Protecting Our Children
In 2017, state Auditor General Eugene DePasquale issued a special “State of the Child” report, which provided detailed information about our state’s child-welfare system. Among its recommendations was to provide children and youth caseworkers with access to all records concerning a child who is the subject of an investigation, including medical, scholastic and substance abuse treatment records.
I have introduced a bill, H.B. 835, that would provide this access to help caseworkers get a clear picture of what challenges these children are facing at home, as well as at school, in order for them to make the best decisions on their behalf.
Currently, caseworkers have access to medical records in one section of state law, and they can get access to other records, once a request is made to the state Department of Human Services secretary. However, there is no clear authority for these agencies and caseworkers to request drug and alcohol treatment and school records directly. That results in significant delays for caseworkers, who need this necessary documentation to properly assess a child’s situation and take needed steps to protect them.

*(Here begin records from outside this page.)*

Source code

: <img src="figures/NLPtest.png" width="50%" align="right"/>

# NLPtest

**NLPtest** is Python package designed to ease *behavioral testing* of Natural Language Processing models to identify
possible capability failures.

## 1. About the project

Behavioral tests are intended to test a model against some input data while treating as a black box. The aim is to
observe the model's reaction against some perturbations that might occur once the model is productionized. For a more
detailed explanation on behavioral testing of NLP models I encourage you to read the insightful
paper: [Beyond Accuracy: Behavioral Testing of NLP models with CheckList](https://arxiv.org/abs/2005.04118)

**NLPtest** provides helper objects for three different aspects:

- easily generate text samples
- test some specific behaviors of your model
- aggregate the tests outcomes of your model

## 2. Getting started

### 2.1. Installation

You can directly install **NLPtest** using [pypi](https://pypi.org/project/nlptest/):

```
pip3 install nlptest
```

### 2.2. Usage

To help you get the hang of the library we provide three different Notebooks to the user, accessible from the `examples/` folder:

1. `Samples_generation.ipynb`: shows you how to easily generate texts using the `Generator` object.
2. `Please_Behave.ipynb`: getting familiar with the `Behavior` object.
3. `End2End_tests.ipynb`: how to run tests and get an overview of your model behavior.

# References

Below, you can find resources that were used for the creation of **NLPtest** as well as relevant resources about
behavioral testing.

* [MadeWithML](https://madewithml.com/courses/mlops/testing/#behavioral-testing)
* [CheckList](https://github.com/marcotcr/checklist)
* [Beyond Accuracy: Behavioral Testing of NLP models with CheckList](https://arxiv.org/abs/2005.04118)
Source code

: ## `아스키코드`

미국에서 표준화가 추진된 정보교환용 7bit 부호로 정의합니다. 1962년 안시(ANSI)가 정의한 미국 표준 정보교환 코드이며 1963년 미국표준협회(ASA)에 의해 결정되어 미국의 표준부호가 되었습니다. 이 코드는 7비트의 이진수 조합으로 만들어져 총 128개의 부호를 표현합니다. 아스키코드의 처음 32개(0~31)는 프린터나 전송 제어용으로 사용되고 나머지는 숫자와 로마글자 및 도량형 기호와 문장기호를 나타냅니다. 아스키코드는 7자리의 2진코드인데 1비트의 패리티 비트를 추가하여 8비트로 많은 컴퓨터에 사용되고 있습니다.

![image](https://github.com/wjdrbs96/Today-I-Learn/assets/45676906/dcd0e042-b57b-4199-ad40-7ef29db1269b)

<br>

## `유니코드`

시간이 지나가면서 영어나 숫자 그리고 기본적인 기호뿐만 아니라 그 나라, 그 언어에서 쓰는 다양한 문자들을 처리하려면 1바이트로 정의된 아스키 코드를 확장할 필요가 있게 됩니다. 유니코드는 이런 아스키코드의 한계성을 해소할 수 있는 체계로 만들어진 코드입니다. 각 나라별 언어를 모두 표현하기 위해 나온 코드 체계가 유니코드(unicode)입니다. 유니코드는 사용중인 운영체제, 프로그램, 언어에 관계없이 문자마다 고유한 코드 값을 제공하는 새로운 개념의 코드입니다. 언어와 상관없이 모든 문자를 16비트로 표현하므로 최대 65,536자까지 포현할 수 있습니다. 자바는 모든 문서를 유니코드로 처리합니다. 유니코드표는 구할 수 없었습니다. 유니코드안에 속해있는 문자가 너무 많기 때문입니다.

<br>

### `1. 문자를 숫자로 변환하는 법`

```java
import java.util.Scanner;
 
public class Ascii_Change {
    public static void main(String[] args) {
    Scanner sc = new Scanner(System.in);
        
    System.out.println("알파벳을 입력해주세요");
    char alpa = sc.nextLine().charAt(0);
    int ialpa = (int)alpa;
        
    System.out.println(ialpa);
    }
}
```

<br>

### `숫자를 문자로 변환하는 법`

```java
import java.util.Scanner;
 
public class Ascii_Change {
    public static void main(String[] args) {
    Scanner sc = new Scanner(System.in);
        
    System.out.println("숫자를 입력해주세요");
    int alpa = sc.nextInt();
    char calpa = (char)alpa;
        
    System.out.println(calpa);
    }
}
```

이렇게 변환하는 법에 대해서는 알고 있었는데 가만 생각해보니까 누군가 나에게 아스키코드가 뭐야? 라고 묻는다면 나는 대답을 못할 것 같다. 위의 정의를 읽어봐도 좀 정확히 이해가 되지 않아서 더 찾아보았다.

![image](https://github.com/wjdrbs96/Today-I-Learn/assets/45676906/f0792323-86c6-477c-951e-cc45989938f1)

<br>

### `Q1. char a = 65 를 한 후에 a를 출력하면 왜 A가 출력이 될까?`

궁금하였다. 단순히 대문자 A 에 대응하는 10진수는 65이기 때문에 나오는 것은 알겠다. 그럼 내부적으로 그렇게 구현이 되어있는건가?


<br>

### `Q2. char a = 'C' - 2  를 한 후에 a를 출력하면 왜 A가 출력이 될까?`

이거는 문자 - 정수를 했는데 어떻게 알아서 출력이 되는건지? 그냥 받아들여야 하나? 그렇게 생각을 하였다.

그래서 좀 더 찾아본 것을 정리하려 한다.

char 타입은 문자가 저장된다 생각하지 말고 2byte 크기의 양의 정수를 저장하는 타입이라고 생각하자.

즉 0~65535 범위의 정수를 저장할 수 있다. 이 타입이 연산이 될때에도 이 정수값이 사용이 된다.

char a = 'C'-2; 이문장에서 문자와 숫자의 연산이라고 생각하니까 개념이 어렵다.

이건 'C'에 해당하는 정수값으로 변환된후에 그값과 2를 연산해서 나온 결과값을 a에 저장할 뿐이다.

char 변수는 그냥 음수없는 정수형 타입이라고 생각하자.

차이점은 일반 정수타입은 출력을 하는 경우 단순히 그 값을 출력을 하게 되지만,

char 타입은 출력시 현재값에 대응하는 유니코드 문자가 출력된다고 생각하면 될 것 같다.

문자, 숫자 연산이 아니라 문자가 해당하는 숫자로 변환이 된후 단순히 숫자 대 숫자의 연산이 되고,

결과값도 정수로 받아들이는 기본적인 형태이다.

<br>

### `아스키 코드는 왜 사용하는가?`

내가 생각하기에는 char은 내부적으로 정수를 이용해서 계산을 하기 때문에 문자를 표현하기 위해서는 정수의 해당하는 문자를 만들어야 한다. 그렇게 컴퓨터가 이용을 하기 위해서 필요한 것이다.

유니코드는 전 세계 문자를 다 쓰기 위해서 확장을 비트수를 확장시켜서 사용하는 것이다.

My legislation would provide access to these documents, but it would also limit the scope of the records’ access only to the child involved in an investigation, not to other children or adults in the home. Just like with other records, these records would still be subject to the same confidentiality requirements as other documents and materials compiled in an investigation.

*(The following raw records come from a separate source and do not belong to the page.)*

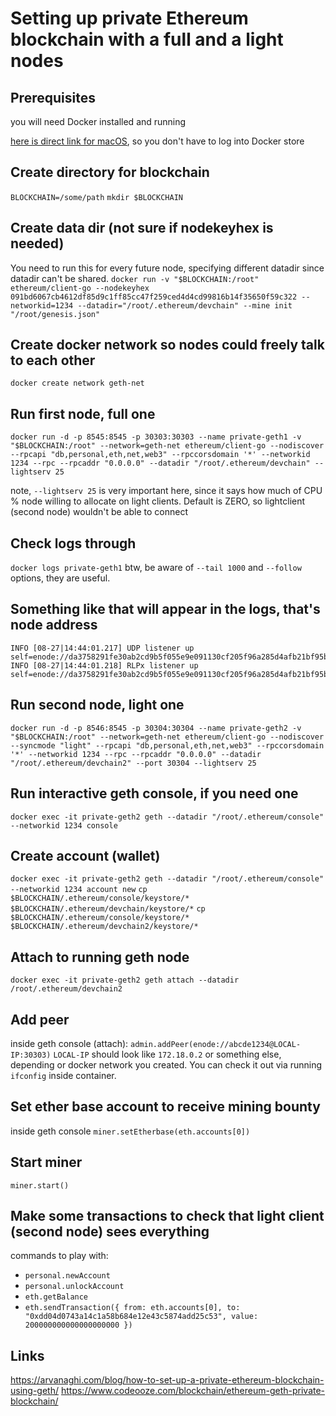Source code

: # Setting up private Ethereum blockchain with a full and a light nodes

## Prerequisites
you will need Docker installed and running

[here is direct link for macOS](https://download.docker.com/mac/stable/Docker.dmg), so you don't have to log into Docker store

## Create directory for blockchain
`BLOCKCHAIN=/some/path`
`mkdir $BLOCKCHAIN`

## Create data dir (not sure if nodekeyhex is needed)
You need to run this for every future node, specifying different datadir since datadir can't be shared.
`docker run -v "$BLOCKCHAIN:/root" ethereum/client-go --nodekeyhex 091bd6067cb4612df85d9c1ff85cc47f259ced4d4cd99816b14f35650f59c322 --networkid=1234 --datadir="/root/.ethereum/devchain" --mine init "/root/genesis.json"`

## Create docker network so nodes could freely talk to each other
`docker create network geth-net`

## Run first node, full one
`docker run -d -p 8545:8545 -p 30303:30303 --name private-geth1 -v "$BLOCKCHAIN:/root" --network=geth-net ethereum/client-go --nodiscover --rpcapi "db,personal,eth,net,web3" --rpccorsdomain '*' --networkid 1234 --rpc --rpcaddr "0.0.0.0" --datadir "/root/.ethereum/devchain" --lightserv 25`

note, `--lightserv 25` is very important here, since it says how much of CPU % node willing to allocate on light clients. Default is ZERO, so lightclient (second node) wouldn't be able to connect

## Check logs through
`docker logs private-geth1`
btw, be aware of `--tail 1000` and `--follow` options, they are useful.

## Something like that will appear in the logs, that's node address
```
INFO [08-27|14:44:01.217] UDP listener up                          self=enode://da3758291fe30ab2cd9b5f055e9e091130cf205f96a285d4afb21bf95bf14ef07ef2dab8ab8dfc639ac769ee98ad42daf27cef2f3cb161fd35ba9c4fe5959b31@[::]:30303
INFO [08-27|14:44:01.218] RLPx listener up                         self=enode://da3758291fe30ab2cd9b5f055e9e091130cf205f96a285d4afb21bf95bf14ef07ef2dab8ab8dfc639ac769ee98ad42daf27cef2f3cb161fd35ba9c4fe5959b31@192.168.1.71:30303
```

## Run second node, light one
`docker run -d -p 8546:8545 -p 30304:30304 --name private-geth2 -v "$BLOCKCHAIN:/root" --network=geth-net ethereum/client-go --nodiscover --syncmode "light" --rpcapi "db,personal,eth,net,web3" --rpccorsdomain '*' --networkid 1234 --rpc --rpcaddr "0.0.0.0" --datadir "/root/.ethereum/devchain2" --port 30304 --lightserv 25`

## Run interactive geth console, if you need one
`docker exec -it private-geth2 geth --datadir "/root/.ethereum/console" --networkid 1234 console`

## Create account (wallet)
`docker exec -it private-geth2 geth --datadir "/root/.ethereum/console" --networkid 1234 account new`
`cp $BLOCKCHAIN/.ethereum/console/keystore/* $BLOCKCHAIN/.ethereum/devchain/keystore/*`
`cp $BLOCKCHAIN/.ethereum/console/keystore/* $BLOCKCHAIN/.ethereum/devchain2/keystore/*`

## Attach to running geth node
`docker exec -it private-geth2 geth attach --datadir /root/.ethereum/devchain2`

## Add peer
inside geth console (attach):
`admin.addPeer(enode://abcde1234@LOCAL-IP:30303)`
`LOCAL-IP` should look like `172.18.0.2` or something else, depending or docker network you created. You can check it out via running `ifconfig` inside container.

## Set ether base account to receive mining bounty
inside geth console
`miner.setEtherbase(eth.accounts[0])`

## Start miner
`miner.start()`

## Make some transactions to check that light client (second node) sees everything
commands to play with:
- `personal.newAccount`
- `personal.unlockAccount`
- `eth.getBalance`
- `eth.sendTransaction({ from: eth.accounts[0], to: "0xdd04d0743a14c1a58b684e12e43c5874add25c53", value: 200000000000000000000 })`

## Links
https://arvanaghi.com/blog/how-to-set-up-a-private-ethereum-blockchain-using-geth/
https://www.codeooze.com/blockchain/ethereum-geth-private-blockchain/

By mandating that the caseworkers review these records, my bill would also help detect any false abuse reports and protect those who have been improperly accused of child abuse or neglect.
The bill was recently approved by the state House Children and Youth Committee and is now being considered in the state House and has garnered support from the Auditor General’s Office. As the bill moves through the General Assembly, I am confident we will – and we must – do all we can to protect our children, especially those most at-risk.